Tonight’s performance brings back the Big Band era after World War 2 when ballrooms,in big as well as small towns, turned lights down and let dancers cuddle through the melody with their feet making tiny squares on the dance floors as emotions arced back and forth between husbands and wives, lovers, friends in the process of becoming more than friends.
The featured vocalist this evening is a transfer to the band from Virginia and is introduced by Chris, happy to have her singing with the band.
Lillian caresses the song and it holds up well, even if it is played by musicians wearing camouflage pants and black T shirts.
In the old days,these musicians would have worn suits and ties and the vocalist would have packed herself into a Las Vegas torch singer dress.
Music, as does art,literature, and drama, captures the mood. time, and place it was composed and reveals how we were, how we are, and how we believe we should be.
” All of me”, tonight, wraps a generation in it’s arms and gives them all a big gentle honest kiss.
Dancing with your honey in a big ballroom ,with lots of other couples, made the evils of the war front drift away till reveille sounded the next morning and sent you back into battle..
Feeling love in a hate filled world was what all G.I.’s dreamed about in their foxholes, in the middle of the Pacific on a ship, or hidden in the clouds on a bombing run over enemy territory.
In the American Civil War, drummer boys led troops into battle and were one of the first to be shot by opposing forces. Paintings in the White House show George Washington surrounded by a drummer and fife player when he was surviving Valley Forge and winning our disagreement with Britain. GI’s in World War 2 were entertained by singing show biz legends at the front when they had a rare break from spilling blood in someone else’s fight. Music and fighting men/women have always had things in common.

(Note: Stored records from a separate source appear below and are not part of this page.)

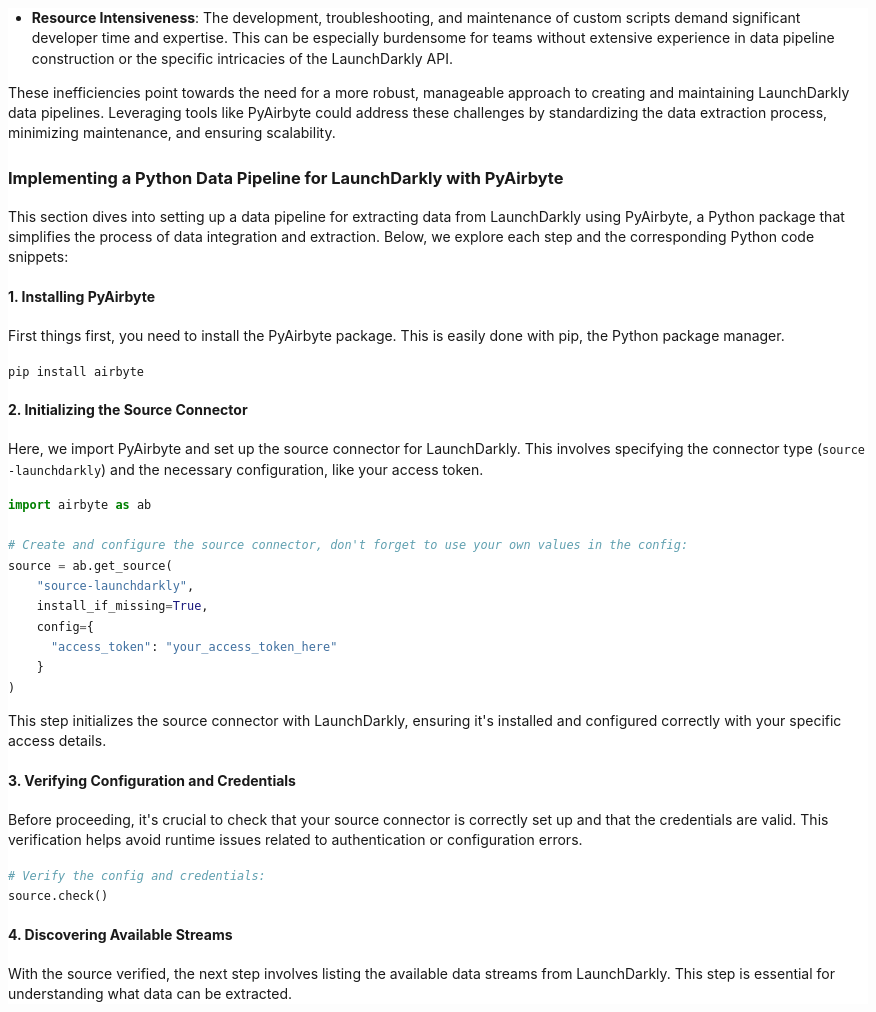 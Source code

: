 - **Resource Intensiveness**: The development, troubleshooting, and maintenance of custom scripts demand significant developer time and expertise. This can be especially burdensome for teams without extensive experience in data pipeline construction or the specific intricacies of the LaunchDarkly API.

These inefficiencies point towards the need for a more robust, manageable approach to creating and maintaining LaunchDarkly data pipelines. Leveraging tools like PyAirbyte could address these challenges by standardizing the data extraction process, minimizing maintenance, and ensuring scalability.

### Implementing a Python Data Pipeline for LaunchDarkly with PyAirbyte

This section dives into setting up a data pipeline for extracting data from LaunchDarkly using PyAirbyte, a Python package that simplifies the process of data integration and extraction. Below, we explore each step and the corresponding Python code snippets:

#### 1. Installing PyAirbyte
First things first, you need to install the PyAirbyte package. This is easily done with pip, the Python package manager.

```python
pip install airbyte
```

#### 2. Initializing the Source Connector
Here, we import PyAirbyte and set up the source connector for LaunchDarkly. This involves specifying the connector type (`source-launchdarkly`) and the necessary configuration, like your access token.

```python
import airbyte as ab

# Create and configure the source connector, don't forget to use your own values in the config:
source = ab.get_source(
    "source-launchdarkly",
    install_if_missing=True,
    config={
      "access_token": "your_access_token_here"
    }
)
```
This step initializes the source connector with LaunchDarkly, ensuring it's installed and configured correctly with your specific access details.

#### 3. Verifying Configuration and Credentials
Before proceeding, it's crucial to check that your source connector is correctly set up and that the credentials are valid. This verification helps avoid runtime issues related to authentication or configuration errors.

```python
# Verify the config and credentials:
source.check()
```

#### 4. Discovering Available Streams
With the source verified, the next step involves listing the available data streams from LaunchDarkly. This step is essential for understanding what data can be extracted.

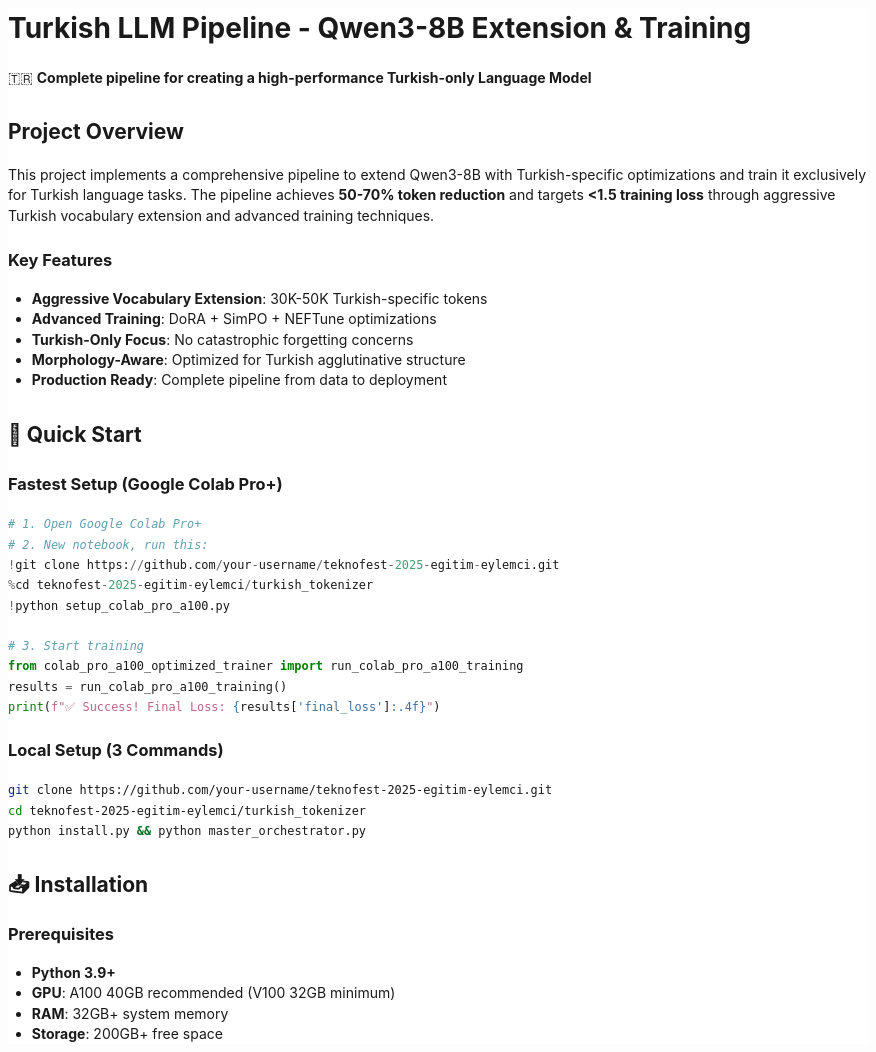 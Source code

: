 # Turkish LLM Pipeline - Qwen3-8B Extension & Training

🇹🇷 **Complete pipeline for creating a high-performance Turkish-only Language Model**

## Project Overview

This project implements a comprehensive pipeline to extend Qwen3-8B with Turkish-specific optimizations and train it exclusively for Turkish language tasks. The pipeline achieves **50-70% token reduction** and targets **<1.5 training loss** through aggressive Turkish vocabulary extension and advanced training techniques.

### Key Features
- **Aggressive Vocabulary Extension**: 30K-50K Turkish-specific tokens
- **Advanced Training**: DoRA + SimPO + NEFTune optimizations  
- **Turkish-Only Focus**: No catastrophic forgetting concerns
- **Morphology-Aware**: Optimized for Turkish agglutinative structure
- **Production Ready**: Complete pipeline from data to deployment

## 🚀 Quick Start

### Fastest Setup (Google Colab Pro+)
```python
# 1. Open Google Colab Pro+ 
# 2. New notebook, run this:
!git clone https://github.com/your-username/teknofest-2025-egitim-eylemci.git
%cd teknofest-2025-egitim-eylemci/turkish_tokenizer
!python setup_colab_pro_a100.py

# 3. Start training
from colab_pro_a100_optimized_trainer import run_colab_pro_a100_training
results = run_colab_pro_a100_training()
print(f"✅ Success! Final Loss: {results['final_loss']:.4f}")
```

### Local Setup (3 Commands)
```bash
git clone https://github.com/your-username/teknofest-2025-egitim-eylemci.git
cd teknofest-2025-egitim-eylemci/turkish_tokenizer
python install.py && python master_orchestrator.py
```

## 📥 Installation

### Prerequisites
- **Python 3.9+**
- **GPU**: A100 40GB recommended (V100 32GB minimum)
- **RAM**: 32GB+ system memory
- **Storage**: 200GB+ free space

Tonight, the 44th Army New Mexico National Guard Band is doing a free concert at the Albuquerque Museum of Art. Food and drink is available, crowds are good for a Thursday night, and the band performs jazz standards, big band charts with solos and lots of rhythm. During the show, a female soldier joins the band on stage and belts out songs for an appreciative crowd.
Everyone has to play their part well tonight to make the whole group sound good. Like the military unit, that they are, the soldiers must play in time, play in tune, play their written and improvised parts in the style and spirit required. Their marching orders are to follow the conductor when he moves his hands in front of them, left and right, up and down.
After the big band plays, a smaller ensemble of brass players march onto the stage, literally, and play rousing New Orleans brass band music.
After the concert, the audience and some of the soldiers, hang out on a nice summer evening, not in a hurry to leave.
Music brings people together,in spite of wars ,and keeps them together, whether they are military, or not.